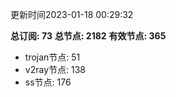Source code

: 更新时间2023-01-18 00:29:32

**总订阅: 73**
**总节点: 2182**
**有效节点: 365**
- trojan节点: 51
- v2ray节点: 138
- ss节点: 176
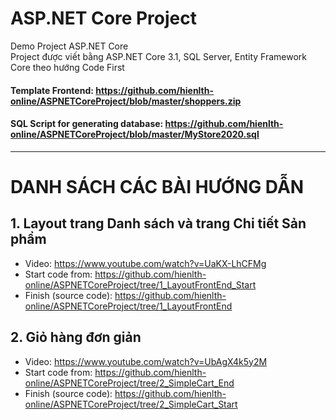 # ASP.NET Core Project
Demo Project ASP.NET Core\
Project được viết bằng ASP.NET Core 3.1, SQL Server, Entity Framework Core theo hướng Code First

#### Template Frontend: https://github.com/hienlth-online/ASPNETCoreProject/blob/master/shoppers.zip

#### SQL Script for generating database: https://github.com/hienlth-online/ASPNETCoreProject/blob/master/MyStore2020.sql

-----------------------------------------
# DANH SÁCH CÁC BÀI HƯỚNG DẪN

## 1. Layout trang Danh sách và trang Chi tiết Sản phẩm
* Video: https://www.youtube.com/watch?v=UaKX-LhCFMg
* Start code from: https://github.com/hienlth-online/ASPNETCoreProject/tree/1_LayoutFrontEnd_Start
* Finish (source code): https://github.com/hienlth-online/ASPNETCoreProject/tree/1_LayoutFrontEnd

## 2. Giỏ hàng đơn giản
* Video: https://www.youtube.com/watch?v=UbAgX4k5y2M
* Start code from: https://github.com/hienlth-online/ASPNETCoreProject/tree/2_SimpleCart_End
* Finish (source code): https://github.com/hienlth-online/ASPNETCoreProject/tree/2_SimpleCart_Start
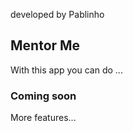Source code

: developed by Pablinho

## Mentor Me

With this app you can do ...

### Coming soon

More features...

§ About this exercise
Where a line above holds the string "from", copy that line.

§ Solution to the exercise
* Start code from: https://github.com/hienlth-online/ASPNETCoreProject/tree/1_LayoutFrontEnd_Start
* Start code from: https://github.com/hienlth-online/ASPNETCoreProject/tree/2_SimpleCart_End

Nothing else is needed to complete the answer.